Below is a block of entries; repeat exactly the lines starting at the line that contains "When we ignore" and ending at the line that contains "this assumption were", both included.

▶ RECORDS FOR PROCESSING
==============================
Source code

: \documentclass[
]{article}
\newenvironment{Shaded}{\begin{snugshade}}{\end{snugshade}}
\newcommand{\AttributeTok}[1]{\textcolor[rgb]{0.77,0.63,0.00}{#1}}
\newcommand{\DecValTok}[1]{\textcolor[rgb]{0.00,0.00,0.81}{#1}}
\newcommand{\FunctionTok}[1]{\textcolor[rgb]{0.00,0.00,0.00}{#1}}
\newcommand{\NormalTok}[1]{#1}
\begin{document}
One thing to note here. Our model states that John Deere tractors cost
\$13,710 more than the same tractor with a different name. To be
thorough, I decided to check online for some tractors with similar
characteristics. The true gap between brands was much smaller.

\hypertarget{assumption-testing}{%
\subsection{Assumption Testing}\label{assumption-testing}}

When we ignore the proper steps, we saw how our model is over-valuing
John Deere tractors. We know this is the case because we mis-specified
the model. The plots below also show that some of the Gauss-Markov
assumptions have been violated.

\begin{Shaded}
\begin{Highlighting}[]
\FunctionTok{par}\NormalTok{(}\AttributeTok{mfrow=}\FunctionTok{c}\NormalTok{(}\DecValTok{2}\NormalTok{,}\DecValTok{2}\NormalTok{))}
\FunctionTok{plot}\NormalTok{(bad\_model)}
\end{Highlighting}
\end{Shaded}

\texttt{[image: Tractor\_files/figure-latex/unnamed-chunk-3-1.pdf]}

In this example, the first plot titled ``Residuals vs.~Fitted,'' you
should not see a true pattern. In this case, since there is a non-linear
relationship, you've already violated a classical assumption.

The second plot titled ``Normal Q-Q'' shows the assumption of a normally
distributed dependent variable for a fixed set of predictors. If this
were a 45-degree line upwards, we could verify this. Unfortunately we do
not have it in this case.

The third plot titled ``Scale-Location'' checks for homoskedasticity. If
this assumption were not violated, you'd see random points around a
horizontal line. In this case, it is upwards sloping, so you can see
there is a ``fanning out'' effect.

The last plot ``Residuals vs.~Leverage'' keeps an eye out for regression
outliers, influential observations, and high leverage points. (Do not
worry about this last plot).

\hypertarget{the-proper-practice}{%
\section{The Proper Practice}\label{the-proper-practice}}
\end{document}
==============================
▶ OUTPUT BELOW
When we ignore the proper steps, we saw how our model is over-valuing
John Deere tractors. We know this is the case because we mis-specified
the model. The plots below also show that some of the Gauss-Markov
assumptions have been violated.

\begin{Shaded}
\begin{Highlighting}[]
\FunctionTok{par}\NormalTok{(}\AttributeTok{mfrow=}\FunctionTok{c}\NormalTok{(}\DecValTok{2}\NormalTok{,}\DecValTok{2}\NormalTok{))}
\FunctionTok{plot}\NormalTok{(bad\_model)}
\end{Highlighting}
\end{Shaded}

\texttt{[image: Tractor\_files/figure-latex/unnamed-chunk-3-1.pdf]}

In this example, the first plot titled ``Residuals vs.~Fitted,'' you
should not see a true pattern. In this case, since there is a non-linear
relationship, you've already violated a classical assumption.

The second plot titled ``Normal Q-Q'' shows the assumption of a normally
distributed dependent variable for a fixed set of predictors. If this
were a 45-degree line upwards, we could verify this. Unfortunately we do
not have it in this case.

The third plot titled ``Scale-Location'' checks for homoskedasticity. If
this assumption were not violated, you'd see random points around a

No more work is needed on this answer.